3. Rob Cesternino: How many times can one guy flip the game? Cesternino came into Survivor looking like he wouldn't be much competition. But playing off the sympathies and alliances of his friends, he managed to pick his way clear to the final three, when no one thought he had a shot. Rob was so good he convinced people he had just screwed over to align with him the very next week, spinning an intricate web of lies that was nearly impossible to keep track of. We salute the master spinner with a #3 nod.

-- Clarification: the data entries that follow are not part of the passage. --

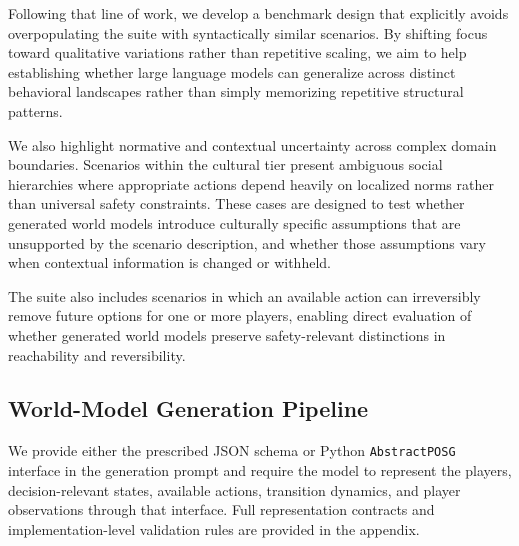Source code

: \documentclass{article}
\begin{document}
Following that line of work, we develop a benchmark design that explicitly avoids overpopulating the suite with syntactically similar scenarios. By shifting focus toward qualitative variations rather than repetitive scaling, we aim to help establishing whether large language models can generalize across distinct behavioral landscapes rather than simply memorizing repetitive structural patterns.

We also highlight normative and contextual uncertainty across complex domain boundaries. Scenarios within the cultural tier present ambiguous social hierarchies where appropriate actions depend heavily on localized norms rather than universal safety constraints. These cases are designed to test whether generated world models introduce culturally specific assumptions that are unsupported by the scenario description, and whether those assumptions vary when contextual information is changed or withheld.


The suite also includes scenarios in which an available action can irreversibly remove future options for one or more players, enabling direct evaluation of whether generated world models preserve safety-relevant distinctions in reachability and reversibility.


\subsection{World-Model Generation Pipeline}
\label{subsec:wm_generation}

We provide either the prescribed JSON schema or Python \texttt{AbstractPOSG} interface in the generation prompt and require the model to represent the players, decision-relevant states, available actions, transition dynamics, and player observations through that interface. Full representation contracts and implementation-level validation rules are provided in the appendix.
\end{document}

2. Richard Hatch: Quite simply, Richard Hatch helped form the game of Survivor almost as much as Mark Burnett did. 16 people were put into this brand new scenario, but Richard's method of playing the game would be the one that would set the standard and which is clearly emulated still. His formation of a solid voting block of four put a capital A on Alliance, as Richard's group rolled over the likable but less strategic Pagong tribe. He also was crafty enough to team himself with great partners, who could both help him win and protect him, including Sue, who's abrasiveness would likely be seen as even less likable then Richard's own notable arrogance, and Rudy, whose word was his bond and whose loyalty was unwavering. When the first season was airing, most fans couldn't fathom Richard getting to the end, much less winning. Now it seems like the only way the game could have gone.

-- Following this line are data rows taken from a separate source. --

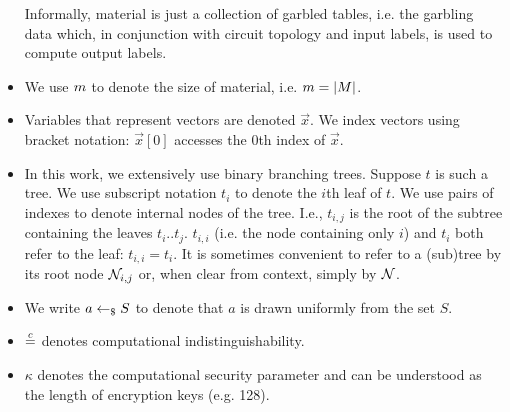 \begin{itemize}
	Informally, material is just a collection of garbled tables, i.e. the garbling data which, in conjunction with circuit topology and input labels, is used to compute output labels.
\item We use $m$ to denote the size of material, i.e. $m =
  |M|$.
	\item Variables that represent vectors are denoted  
	 $\vec{x}$.
	We index vectors using bracket notation: $\vec{x}[0]$ accesses the $0$th index of $\vec{x}$.
\item In this work, we extensively use binary branching trees.
  Suppose $t$ is such a tree. We use subscript notation $t_i$ to denote the
  $i$th leaf of $t$.
  We use pairs of indexes to denote internal nodes of the tree.
  I.e., $t_{i, j}$ is the root of the subtree containing the leaves
  $t_i .. t_j$. $t_{i,i}$ (i.e. the node
  containing only $i$) and $t_i$ both refer to the leaf: $t_{i,i} =
  t_i$.
  It is sometimes convenient to refer to a (sub)tree by its root node
  $\mathtt{\cal N}_{i, j}$ or, when clear from context, simply by $\mathtt{\cal N}$.
	\item We write $a \gets_{\$} S$ to denote that $a$ is drawn
    uniformly from the set $S$.
	\item $\overset{c}{=}$ denotes computational indistinguishability.
	\item $\kappa$ denotes the computational security parameter and can be understood as the length of encryption keys (e.g. 128).
\end{itemize}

1. "Boston" Rob Mariano: Okay, a lot of people will hate this as the number one choice. Some just think the guy's a jerk, and some will point out the simple fact that he played the game twice and he didn't win either time, so how can he be such a great player? But Rob deserves this slot for his performance in the All-Stars season, in which he went up against most of the best players the game had seen to that point, and utterly dominated them. Put on Chapera, a tribe made up of what seemed like misfits and also-rans, Rob quickly took charge and led them to several surprising victories over two other tribes. His part in manipulating Lex into keeping Amber, his one true alliance-mate (and then some), was masterful. And in the meantime he continued to simply rule at the challenges, making himself the kind of obvious strong threat that is usually targeted. Yet he had managed to convince most of his tribemates that they were going with him to the final four, amazingly avoiding ever being voted out and securing his spot in the final two. And hey, if you do think he's a truly evil soulless bastard, then you can say his romancing of eventual winner Amber --which has since led to marriage-- was the ultimate insurance that he got the million dollar prize.